1.2 g of Mg is added to 50 cm³ of 1.0 mol/dm³ HCl. Which is the limiting reactant?

• Moles of Mg = 1.2 ÷ 24 = 0.050 mol
• Moles of HCl = 0.050 × 1.0 = 0.050 mol
• Equation: Mg + 2HCl → MgCl₂ + H₂. Ratio is 1:2.
• Mg needs 2 × 0.050 = 0.100 mol HCl but only 0.050 mol available.
• Therefore HCl is limiting; Mg is in excess.

This preview shows why Mr is the gateway skill for moles, limiting reactant and yield questions later in the course.

Common Pitfalls in Mr Calculations

Examiner reports from recent Edexcel papers flag these errors repeatedly:

1. Forgetting a bracket. For Al₂(SO₄)₃, students often forget the subscript 3 applies to everything in the bracket. The correct atom count is 2 Al, 3 S, 12 O and Mr = (2 × 27) + (3 × 32) + (12 × 16) = 54 + 96 + 192 = 342. Missing the 3 outside the bracket gives the wrong answer of 150.
2. Mis-reading Ar. Chlorine is 35.5, not 35 or 36. Copper is 63.5 or 64 depending on the periodic table provided — always check the data booklet.
3. Writing an incorrect unit. Mr has no unit. Writing "42 g" or "42 g/mol" is wrong at GCSE. Molar mass (in g/mol) is numerically equal to Mr but is a separate quantity.
4. Not multiplying by the coefficient. When the balanced equation has a 2 in front of a formula, that coefficient counts for moles and masses but does not alter Mr of the substance itself.

Worked Example G — Mr for an ionic compound with variable oxidation state

Calculate Mr of iron(III) sulfate, Fe₂(SO₄)₃.

• 2 Fe: 2 × 56 = 112
• 3 S: 3 × 32 = 96
• 12 O: 12 × 16 = 192
• Mr = 112 + 96 + 192 = 400

Sanity check: A large polyatomic compound should have a three-digit Mr. 400 is reasonable for iron(III) sulfate.

Worked Example H — Reverse calculation

A compound with formula CaX₂ has Mr = 111. Identify element X.

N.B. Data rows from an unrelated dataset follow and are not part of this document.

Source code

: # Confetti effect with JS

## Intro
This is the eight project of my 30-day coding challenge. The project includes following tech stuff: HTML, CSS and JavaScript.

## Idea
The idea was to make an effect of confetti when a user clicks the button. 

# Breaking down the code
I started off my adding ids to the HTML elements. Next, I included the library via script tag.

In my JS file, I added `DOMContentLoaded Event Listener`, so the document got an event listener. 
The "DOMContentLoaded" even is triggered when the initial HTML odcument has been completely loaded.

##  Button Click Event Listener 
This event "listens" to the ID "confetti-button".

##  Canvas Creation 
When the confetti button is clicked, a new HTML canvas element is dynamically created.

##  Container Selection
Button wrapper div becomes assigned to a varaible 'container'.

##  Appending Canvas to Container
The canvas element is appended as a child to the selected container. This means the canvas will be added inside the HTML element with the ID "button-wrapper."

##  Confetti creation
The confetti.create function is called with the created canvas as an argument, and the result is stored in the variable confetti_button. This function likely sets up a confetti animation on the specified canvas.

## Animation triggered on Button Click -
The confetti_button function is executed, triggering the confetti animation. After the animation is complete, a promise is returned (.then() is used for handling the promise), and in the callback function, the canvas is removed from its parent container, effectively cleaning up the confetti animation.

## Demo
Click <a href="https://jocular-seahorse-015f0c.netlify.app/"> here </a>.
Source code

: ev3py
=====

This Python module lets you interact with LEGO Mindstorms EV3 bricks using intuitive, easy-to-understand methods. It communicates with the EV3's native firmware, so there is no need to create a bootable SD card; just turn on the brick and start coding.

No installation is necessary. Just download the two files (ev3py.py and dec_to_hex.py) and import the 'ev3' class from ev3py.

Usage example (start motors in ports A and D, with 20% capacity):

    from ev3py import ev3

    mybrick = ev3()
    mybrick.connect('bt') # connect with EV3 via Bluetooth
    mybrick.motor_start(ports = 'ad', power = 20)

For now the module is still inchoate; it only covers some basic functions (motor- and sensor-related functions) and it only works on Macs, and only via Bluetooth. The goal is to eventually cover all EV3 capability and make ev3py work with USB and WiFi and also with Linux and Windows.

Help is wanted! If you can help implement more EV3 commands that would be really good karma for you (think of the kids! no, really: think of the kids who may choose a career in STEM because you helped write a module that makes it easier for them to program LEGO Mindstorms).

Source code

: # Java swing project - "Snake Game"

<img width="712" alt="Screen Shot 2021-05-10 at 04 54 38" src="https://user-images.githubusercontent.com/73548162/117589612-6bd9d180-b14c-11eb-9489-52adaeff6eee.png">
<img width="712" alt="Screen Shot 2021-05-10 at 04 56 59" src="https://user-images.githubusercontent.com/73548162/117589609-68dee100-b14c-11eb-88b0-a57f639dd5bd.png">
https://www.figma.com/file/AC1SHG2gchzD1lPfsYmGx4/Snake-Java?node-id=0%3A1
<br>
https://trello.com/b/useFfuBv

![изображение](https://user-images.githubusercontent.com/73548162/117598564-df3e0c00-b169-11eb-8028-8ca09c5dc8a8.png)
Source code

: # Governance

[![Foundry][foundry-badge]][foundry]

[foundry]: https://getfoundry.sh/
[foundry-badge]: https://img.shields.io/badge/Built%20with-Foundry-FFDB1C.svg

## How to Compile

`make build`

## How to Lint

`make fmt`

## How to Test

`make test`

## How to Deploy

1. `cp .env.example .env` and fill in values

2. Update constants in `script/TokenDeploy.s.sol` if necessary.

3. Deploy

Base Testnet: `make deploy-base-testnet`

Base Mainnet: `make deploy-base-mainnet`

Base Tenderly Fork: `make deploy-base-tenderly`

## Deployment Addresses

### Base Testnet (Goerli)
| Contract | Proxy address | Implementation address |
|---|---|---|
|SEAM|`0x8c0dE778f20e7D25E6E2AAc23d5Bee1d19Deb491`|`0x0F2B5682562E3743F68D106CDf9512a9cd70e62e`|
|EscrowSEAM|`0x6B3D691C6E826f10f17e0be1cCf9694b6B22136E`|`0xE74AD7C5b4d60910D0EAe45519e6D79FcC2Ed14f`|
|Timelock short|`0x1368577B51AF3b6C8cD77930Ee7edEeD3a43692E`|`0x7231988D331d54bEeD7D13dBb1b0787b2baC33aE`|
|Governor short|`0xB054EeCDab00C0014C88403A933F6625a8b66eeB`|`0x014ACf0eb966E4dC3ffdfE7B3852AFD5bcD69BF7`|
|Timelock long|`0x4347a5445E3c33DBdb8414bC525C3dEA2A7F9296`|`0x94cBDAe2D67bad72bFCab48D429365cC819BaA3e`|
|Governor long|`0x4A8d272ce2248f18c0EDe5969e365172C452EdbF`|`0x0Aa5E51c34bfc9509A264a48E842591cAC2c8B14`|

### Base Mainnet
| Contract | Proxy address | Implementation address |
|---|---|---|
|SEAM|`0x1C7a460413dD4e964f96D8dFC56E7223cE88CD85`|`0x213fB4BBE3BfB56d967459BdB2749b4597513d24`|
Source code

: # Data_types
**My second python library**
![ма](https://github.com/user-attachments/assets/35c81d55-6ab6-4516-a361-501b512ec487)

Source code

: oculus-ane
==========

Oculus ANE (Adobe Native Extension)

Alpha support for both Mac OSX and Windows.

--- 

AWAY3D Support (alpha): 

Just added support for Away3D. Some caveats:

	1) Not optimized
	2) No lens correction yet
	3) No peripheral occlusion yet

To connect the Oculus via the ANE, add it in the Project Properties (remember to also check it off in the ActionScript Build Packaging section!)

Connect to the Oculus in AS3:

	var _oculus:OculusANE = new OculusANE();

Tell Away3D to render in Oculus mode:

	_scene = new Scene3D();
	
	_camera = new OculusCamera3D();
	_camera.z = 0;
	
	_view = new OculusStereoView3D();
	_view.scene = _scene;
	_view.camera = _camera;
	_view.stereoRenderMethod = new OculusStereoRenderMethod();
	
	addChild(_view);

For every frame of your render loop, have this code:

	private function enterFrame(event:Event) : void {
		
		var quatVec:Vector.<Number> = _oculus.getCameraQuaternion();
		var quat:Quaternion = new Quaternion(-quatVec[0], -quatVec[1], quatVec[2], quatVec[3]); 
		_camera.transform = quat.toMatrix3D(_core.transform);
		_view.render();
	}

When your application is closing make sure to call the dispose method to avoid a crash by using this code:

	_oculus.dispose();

• Mr contribution of Ca = 40
• Mr contribution of 2X = 111 − 40 = 71
• Ar of X = 71 ÷ 2 = 35.5 → X is chlorine, compound is CaCl₂.

Answering at different grade levels

Grade band	Typical response
Grades 1–3	States that Mr is "adding up the numbers" but forgets brackets; may write a unit such as g.
Grades 4–5	Correctly uses relative formula mass Mr, handles simple formulae (NaCl, CO₂), states Mr has no unit.
Grades 6–7	Handles brackets and hydrated salts; links Mr to mole using moles = mass ÷ Mr; uses concentration mol/dm³ confidently.
Grades 8–9	Integrates Mr into multi-step calculations for limiting reactant, percentage yield and atom economy; explains why Mr is dimensionless; checks answers by conservation of mass.

Edexcel alignment: This content is aligned with Edexcel GCSE Chemistry (1CH0) specification Topic 3 Chemical changes — specifically 3.1–3.4 quantitative chemistry; Topic 4 Extracting metals and equilibria also applies for yield/atom economy. Assessed on Paper 1.